Here is the second installment of insights I gleaned from the ABA National Institute on E-Discovery

  • Federal Rules Amendment Process:  Judge Koeltl of the Southern District of New York led a panel that provided a thorough update on potential amendments to the Federal Rules of Civil Procedure.  Consideration is being given to making the proportionality requirement of rule 26(b)(2)(c)(iii) more prominent.  Judge Koeltl noted that in his view lawyers are not focusing on that as much as they could be and he tends to raise that rule more than the lawyers practicing before him do.  It is a strong tool for judges to limit the scope of discovery where the burden and expense outweighs its benefit.  Also under consideration are proposals to shorten the time to serve a summons and complaint, limit depositions to 5 per side and to 4 hours instead of 7 hours, limit interrogatories to 15, limit requests for production to 25, and limit requests for admission to 25 except for admissions with respect to the genuineness of documents.  (Judges would retain discretion to modify these limits where necessary and appropriate.)  In my view, requiring both sides to employ more limited, focused discovery instead of the “uncover everything” mindset that some lawyers (and clients) have is probably the only way to significantly restrain litigation costs and allow more cases to be tried.  But it requires a real culture change among many civil litigators.  Another rule change under consideration would amend Rule 34 to require that responses to requests for production be made with more specificity and prohibit evasive responses.  Other proposals include a requirement that the parties discuss and agree on the scope of preservation of documents at the outset of a case, and a formal requirement in Rule 1 that counsel cooperate with each other.  Also under consideration is a change to Rule 37 that would prohibit sanctions for a failure to preserve evidence (except in exceptional circumstances) unless a failure to preserve evidence was willful or in bad faith and caused prejudice.   

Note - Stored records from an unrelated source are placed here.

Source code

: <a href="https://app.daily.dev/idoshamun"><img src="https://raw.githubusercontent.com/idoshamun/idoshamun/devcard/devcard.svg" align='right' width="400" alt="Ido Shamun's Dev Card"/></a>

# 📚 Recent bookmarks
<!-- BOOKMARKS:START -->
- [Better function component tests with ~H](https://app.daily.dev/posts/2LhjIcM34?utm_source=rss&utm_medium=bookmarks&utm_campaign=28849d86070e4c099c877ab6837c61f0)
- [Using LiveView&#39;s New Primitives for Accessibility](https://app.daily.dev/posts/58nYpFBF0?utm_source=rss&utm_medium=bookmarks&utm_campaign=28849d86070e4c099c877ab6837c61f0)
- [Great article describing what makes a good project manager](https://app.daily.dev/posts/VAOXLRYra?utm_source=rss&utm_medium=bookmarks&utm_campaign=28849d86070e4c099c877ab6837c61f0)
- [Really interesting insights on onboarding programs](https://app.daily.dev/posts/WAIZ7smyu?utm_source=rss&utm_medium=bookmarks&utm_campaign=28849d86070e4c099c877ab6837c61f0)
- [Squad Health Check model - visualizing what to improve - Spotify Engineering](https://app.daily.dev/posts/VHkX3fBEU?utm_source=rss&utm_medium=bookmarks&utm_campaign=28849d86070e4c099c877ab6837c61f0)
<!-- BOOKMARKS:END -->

  • Predictive Coding:  As explained in my March 9, 2012 blog post, new software is now enabling computers to cull through a set of electronic documents and, based on an experienced lawyer’s review of a sample of documents, the computer will make determinations on whether documents in the remainder of the set are likely to be responsive or non-responsive.  The consensus of a panel of lawyers who have used this software is that it works well, what the computer does is really quite similar to what a team of junior or contract lawyers attempts to do, and studies consistently have shown that the computer review is more accurate than human eyes.  The consensus seemed to be that this is the wave of the future, will bring substantial cost savings to complex litigation, and lawyers and judges should get comfortable with it.  There was also some interesting discussion about whether the opposing party needs to be provided with more access to information regarding this type of review (e.g., being provided with a sample of “nonresponsive” documents) that is not provided when lawyers are performing the same type of work that the computer will do.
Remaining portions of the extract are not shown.